> Stored data:

>>>>>

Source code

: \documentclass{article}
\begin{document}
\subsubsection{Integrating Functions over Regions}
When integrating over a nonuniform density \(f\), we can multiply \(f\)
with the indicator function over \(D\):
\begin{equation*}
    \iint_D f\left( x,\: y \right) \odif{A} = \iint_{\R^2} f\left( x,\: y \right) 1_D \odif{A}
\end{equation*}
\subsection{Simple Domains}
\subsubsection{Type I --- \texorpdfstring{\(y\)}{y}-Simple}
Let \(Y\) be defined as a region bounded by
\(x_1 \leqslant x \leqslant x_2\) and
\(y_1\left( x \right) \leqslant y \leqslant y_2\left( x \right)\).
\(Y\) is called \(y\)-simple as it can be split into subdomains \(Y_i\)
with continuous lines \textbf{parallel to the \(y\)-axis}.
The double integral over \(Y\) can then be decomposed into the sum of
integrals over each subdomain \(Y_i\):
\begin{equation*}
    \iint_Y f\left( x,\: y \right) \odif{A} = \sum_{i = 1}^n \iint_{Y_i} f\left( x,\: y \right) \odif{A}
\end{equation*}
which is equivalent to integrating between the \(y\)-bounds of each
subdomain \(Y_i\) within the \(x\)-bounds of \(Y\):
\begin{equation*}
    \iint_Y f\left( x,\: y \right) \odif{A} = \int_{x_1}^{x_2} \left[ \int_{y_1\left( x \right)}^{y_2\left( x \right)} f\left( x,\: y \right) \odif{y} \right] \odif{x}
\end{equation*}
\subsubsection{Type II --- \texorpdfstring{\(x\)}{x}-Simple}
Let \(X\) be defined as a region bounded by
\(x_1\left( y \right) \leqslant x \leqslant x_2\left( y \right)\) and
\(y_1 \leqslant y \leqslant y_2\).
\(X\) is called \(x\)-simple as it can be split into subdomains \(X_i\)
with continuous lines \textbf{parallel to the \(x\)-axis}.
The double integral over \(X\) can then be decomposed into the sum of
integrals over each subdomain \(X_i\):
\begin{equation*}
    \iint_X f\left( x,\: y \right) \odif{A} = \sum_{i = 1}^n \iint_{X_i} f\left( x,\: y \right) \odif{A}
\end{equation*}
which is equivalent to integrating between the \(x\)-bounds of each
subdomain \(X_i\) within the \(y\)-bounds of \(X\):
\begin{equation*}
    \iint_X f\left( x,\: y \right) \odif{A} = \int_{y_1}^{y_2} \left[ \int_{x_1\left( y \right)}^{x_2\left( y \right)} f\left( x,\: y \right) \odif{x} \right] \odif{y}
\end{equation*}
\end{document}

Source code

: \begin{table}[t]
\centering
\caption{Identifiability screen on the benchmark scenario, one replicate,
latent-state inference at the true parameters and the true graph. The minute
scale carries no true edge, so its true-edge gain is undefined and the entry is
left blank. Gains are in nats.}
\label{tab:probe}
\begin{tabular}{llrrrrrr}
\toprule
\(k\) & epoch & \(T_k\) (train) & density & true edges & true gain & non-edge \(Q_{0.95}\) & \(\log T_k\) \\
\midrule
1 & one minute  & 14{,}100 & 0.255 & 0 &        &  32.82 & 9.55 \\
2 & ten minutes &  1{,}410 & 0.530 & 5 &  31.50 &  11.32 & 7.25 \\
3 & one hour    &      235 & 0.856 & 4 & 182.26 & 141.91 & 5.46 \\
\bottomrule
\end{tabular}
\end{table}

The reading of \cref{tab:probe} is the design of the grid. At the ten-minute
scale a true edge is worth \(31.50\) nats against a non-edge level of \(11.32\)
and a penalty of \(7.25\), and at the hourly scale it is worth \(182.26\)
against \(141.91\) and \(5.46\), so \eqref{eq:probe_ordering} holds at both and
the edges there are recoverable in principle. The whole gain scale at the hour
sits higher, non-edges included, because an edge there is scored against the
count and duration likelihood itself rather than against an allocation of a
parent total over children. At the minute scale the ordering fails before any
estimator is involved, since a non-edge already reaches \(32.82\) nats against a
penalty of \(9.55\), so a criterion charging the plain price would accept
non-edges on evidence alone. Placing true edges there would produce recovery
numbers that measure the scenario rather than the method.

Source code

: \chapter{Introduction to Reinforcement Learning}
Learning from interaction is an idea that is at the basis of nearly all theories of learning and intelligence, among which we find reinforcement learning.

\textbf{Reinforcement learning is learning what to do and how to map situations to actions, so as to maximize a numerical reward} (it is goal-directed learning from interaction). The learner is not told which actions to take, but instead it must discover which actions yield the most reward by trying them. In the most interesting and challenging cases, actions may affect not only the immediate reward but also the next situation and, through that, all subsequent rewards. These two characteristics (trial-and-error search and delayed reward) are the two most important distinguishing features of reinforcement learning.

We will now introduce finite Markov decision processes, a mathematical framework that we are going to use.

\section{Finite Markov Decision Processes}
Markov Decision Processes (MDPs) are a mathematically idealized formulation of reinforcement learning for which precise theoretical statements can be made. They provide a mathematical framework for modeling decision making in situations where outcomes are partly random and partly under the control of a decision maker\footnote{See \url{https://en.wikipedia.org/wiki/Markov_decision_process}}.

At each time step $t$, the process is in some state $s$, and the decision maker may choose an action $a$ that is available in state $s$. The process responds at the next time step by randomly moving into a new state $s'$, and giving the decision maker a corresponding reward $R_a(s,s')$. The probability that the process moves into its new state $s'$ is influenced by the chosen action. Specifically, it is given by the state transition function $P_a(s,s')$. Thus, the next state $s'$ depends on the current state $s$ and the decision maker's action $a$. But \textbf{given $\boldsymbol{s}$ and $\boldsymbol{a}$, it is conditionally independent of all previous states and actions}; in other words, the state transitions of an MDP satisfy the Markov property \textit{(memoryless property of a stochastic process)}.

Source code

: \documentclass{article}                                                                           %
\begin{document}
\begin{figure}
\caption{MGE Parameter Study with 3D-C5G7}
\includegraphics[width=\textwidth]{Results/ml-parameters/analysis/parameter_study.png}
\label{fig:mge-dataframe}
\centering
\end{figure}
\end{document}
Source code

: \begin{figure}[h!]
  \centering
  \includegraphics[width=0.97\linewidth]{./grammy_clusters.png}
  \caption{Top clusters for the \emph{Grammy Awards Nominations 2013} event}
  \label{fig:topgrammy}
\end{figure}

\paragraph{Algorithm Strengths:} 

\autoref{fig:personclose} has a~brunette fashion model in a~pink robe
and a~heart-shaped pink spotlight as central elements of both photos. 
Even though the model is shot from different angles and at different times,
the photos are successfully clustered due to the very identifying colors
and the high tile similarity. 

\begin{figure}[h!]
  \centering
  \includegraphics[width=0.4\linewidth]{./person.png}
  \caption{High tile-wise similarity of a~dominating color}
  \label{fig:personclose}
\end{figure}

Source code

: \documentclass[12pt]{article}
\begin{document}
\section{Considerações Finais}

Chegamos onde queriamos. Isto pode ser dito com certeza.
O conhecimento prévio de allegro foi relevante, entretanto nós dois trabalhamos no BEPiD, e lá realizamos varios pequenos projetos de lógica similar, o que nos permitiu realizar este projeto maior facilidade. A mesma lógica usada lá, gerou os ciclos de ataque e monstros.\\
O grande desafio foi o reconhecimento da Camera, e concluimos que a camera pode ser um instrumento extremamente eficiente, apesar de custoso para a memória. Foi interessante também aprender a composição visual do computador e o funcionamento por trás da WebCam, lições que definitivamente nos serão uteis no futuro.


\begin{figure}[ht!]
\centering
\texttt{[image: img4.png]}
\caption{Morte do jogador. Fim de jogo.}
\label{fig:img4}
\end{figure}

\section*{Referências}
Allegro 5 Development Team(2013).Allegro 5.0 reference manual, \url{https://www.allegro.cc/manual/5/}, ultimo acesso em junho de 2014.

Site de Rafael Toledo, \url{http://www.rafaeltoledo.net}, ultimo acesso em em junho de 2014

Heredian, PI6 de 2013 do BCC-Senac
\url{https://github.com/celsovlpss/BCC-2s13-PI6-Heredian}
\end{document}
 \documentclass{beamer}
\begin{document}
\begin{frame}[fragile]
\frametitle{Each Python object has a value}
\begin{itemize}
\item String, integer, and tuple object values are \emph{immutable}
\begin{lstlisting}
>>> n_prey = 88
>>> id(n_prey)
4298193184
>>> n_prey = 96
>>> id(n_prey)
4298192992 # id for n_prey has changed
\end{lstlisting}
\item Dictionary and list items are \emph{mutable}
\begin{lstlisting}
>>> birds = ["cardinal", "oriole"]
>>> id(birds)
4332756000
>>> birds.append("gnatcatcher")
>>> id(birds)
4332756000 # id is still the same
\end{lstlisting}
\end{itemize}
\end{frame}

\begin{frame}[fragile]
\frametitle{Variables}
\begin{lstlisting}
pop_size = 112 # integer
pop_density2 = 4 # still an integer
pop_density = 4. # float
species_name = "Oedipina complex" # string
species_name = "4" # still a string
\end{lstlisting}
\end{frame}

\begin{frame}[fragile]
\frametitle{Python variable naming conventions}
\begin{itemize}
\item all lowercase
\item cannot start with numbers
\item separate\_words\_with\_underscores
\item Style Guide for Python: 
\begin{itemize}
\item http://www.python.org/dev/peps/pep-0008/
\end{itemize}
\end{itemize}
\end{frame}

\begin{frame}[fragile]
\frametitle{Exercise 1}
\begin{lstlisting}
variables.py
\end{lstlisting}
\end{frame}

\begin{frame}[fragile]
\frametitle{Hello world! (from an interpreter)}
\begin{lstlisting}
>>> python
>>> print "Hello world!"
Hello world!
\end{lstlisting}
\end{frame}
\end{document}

<<<<<

> What the exercise asks: Which lines of the data above contain "integer"? Copy each one.

> Solution for this exercise:
\item String, integer, and tuple object values are \emph{immutable}
pop_size = 112 # integer
pop_density2 = 4 # still an integer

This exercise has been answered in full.